Tip: Add a little 'MUSIC' to documentation reviews

CDI Strategies - Volume 6, Issue 11

By Donald A. Butler, RN

New “variations” on reasons to query physicians was one topic mentioned several times during the recent ACDIS Conference in San Diego. In my opinion, it is also one worth thinking through and addressing head on.
AHIMA’s “Managing an Effective Query Process,” published in the October 2008 Journal of AHIMA outlines several basic reasons to query. It states:
"Providers should be queried whenever there is conflicting, ambiguous, or incomplete information in the health record regarding any significant reportable condition or procedure. Healthcare entities could consider a policy in which queries may be appropriate when documentation in the patient’s record fails to meet one of the following five criteria:
  1. Legibility.
  2. Completeness.
  3. Clarity.
  4. Consistency.
  5. Precision."
Questionable diagnoses and documentation consistency may well be increasingly added to a CDI specialist’s reason to query list, as ACDIS Advisory Board member James S. Kennedy, MD, CCS, Managing Director of FTI Healthcare in Brentwood, TN, mentioned during his portion of “The Physician Advisor’s Role in CDI: A Collaborative approach for success” pre-conference event on May 8.
Kennedy suggested that a new element of "unreliable diagnosis,” i.e., one that is not clinically supported; and a new variation of the concept of “consistency,” i.e., how frequently a given diagnosis is mentioned within the record, are increasingly required as government and private payer auditors deny payment for these reasons.
Kennedy presented the acronym M.U.S.I.C. to use as a model for CDI record reviews. This model may be useful as it drills through layers of due to, caused by, and demonstrated by, queries CDI specialists typically submit to physicians.

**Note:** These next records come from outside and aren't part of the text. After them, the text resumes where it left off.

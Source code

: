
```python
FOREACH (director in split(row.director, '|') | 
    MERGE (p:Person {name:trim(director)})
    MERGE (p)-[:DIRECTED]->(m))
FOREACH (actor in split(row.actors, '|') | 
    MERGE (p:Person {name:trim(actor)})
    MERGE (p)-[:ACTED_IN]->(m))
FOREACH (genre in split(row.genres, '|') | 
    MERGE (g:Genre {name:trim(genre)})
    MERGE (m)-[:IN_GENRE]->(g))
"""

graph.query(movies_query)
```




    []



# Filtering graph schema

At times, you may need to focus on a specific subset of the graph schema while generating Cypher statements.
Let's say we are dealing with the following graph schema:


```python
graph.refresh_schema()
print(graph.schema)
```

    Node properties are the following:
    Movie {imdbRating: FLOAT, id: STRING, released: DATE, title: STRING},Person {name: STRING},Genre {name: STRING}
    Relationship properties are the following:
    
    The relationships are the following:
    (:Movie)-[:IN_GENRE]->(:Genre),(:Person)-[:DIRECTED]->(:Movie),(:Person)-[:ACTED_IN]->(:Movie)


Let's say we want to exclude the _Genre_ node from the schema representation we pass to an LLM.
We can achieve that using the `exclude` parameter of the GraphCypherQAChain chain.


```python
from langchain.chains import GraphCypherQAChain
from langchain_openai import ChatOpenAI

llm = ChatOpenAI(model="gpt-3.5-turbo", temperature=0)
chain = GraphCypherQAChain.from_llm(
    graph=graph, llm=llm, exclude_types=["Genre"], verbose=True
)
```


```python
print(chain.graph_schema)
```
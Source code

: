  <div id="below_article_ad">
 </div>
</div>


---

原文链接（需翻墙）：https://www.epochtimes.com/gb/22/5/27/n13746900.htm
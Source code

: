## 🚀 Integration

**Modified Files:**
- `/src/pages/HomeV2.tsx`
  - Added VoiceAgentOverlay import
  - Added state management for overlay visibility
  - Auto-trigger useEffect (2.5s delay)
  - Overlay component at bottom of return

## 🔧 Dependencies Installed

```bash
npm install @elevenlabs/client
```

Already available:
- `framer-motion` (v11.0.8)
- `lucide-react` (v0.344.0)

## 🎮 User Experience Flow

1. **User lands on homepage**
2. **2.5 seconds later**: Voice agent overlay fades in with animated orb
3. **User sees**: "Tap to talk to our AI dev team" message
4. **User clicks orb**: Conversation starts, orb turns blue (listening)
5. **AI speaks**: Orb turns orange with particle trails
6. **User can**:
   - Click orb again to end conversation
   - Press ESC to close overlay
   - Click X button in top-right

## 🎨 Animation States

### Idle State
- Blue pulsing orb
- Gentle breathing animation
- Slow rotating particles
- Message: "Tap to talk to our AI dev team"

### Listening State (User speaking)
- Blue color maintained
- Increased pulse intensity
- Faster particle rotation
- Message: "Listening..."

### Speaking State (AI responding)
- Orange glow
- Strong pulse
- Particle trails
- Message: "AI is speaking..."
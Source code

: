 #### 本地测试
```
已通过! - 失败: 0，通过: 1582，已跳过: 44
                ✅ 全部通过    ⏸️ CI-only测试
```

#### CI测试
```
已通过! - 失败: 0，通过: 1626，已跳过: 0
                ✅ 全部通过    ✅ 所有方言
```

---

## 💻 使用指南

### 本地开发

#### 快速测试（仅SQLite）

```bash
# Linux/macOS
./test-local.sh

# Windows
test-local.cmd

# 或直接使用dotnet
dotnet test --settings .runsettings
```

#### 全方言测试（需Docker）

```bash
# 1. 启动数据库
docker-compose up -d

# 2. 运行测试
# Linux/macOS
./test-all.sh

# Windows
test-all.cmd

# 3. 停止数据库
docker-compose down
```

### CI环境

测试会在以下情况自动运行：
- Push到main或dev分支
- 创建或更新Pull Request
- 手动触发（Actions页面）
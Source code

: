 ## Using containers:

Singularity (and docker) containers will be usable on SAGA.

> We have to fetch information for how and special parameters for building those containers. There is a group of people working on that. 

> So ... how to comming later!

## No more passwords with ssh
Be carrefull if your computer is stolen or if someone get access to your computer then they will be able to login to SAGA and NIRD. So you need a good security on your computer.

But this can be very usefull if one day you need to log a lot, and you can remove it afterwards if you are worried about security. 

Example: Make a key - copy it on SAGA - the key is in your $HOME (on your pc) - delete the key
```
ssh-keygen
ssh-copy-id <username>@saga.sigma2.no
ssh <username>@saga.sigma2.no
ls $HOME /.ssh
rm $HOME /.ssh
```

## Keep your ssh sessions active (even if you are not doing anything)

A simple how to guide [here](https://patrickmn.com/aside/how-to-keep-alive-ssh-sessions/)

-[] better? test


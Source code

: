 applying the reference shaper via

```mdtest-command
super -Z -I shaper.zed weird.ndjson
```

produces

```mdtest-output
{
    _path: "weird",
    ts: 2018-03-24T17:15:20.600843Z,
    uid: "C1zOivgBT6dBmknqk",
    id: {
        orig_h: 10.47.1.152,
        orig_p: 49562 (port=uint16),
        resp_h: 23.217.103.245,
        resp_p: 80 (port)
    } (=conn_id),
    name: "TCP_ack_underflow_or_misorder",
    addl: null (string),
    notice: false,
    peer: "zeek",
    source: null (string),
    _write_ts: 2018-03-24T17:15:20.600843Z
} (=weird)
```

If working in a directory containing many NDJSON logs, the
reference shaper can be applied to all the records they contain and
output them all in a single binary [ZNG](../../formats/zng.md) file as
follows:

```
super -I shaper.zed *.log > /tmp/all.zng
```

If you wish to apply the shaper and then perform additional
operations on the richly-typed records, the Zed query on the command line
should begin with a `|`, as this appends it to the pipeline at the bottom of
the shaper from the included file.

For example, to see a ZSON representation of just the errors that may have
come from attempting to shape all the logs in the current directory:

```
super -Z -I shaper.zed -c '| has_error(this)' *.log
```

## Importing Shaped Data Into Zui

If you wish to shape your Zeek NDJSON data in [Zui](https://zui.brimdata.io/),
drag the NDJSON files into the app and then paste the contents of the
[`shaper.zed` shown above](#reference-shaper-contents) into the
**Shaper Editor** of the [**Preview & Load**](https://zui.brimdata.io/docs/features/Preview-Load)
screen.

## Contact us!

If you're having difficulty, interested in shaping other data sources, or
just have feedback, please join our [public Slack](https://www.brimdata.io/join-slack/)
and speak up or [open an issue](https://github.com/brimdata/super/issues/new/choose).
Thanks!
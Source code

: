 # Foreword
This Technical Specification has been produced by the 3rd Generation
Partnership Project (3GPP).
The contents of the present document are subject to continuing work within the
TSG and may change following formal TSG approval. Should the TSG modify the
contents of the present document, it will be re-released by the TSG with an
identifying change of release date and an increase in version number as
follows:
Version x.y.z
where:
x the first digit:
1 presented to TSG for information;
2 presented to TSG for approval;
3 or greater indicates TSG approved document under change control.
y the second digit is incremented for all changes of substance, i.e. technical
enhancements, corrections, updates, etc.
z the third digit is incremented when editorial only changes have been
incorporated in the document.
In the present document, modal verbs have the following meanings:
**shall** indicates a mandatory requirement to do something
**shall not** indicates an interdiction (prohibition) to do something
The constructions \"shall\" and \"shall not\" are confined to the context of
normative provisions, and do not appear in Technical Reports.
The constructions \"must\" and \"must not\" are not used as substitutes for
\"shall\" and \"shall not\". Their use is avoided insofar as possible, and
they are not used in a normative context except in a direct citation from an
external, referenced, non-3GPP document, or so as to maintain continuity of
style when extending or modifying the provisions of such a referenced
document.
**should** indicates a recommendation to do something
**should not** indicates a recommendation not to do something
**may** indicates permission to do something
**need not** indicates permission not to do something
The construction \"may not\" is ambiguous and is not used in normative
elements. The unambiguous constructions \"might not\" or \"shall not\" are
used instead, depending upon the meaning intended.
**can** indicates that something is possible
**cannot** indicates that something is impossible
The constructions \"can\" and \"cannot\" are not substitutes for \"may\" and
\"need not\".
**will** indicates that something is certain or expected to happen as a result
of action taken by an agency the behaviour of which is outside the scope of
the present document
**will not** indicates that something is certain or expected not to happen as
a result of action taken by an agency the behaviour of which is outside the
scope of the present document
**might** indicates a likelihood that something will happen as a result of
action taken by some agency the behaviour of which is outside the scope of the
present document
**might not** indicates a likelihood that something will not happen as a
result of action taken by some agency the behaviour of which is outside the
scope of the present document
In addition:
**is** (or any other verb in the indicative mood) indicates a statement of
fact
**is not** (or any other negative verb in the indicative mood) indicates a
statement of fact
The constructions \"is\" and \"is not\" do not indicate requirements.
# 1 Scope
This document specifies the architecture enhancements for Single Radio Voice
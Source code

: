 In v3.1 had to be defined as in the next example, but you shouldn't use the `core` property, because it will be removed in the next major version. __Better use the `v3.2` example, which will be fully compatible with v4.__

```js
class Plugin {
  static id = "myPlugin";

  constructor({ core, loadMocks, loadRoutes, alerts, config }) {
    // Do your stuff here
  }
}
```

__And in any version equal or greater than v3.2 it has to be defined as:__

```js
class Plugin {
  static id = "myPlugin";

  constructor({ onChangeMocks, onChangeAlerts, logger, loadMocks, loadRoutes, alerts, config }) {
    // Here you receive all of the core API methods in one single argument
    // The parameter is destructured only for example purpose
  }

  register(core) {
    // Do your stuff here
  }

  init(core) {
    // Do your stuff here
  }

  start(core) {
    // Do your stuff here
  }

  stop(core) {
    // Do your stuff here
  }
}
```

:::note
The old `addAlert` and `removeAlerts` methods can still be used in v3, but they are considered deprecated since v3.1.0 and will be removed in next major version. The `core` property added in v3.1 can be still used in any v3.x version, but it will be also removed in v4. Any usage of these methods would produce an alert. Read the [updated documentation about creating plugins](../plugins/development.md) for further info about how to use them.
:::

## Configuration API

It stands for:
  • Manifestation (i.e., sepsis, heart failure, chest pain, angina)
  • Underlying pathology: (i.e., urinary tract infection, alcoholic cardiomyopathy, GERD, coronary atherosclerosis)
  • Severity or specificity: (i.e., accelerated hypertension, severe sepsis, uncontrolled diabetes)
  • Instigating or precipitating cause: (i.e., indwelling Foley catheter, nonsteroidal anti-inflammatory drug use, poisoning)
  • Complications or consequences: (i.e., septic shock, diabetic neuropathy)
Additionally, Kennedy emphasized the importance of partnering with medical staff to develop standard definitions for target diagnoses and conditions, something frequently discussed on CDI Talk as well. This would help to point toward specific items that may be missing in the documentation to support the diagnosis.
Editor’s Note: Butler is a Clinical Documentation Improvement Manager at Vidant Medical Center in Greenville, NC, and a 2011 recipient of the CDI Professional of the Year award.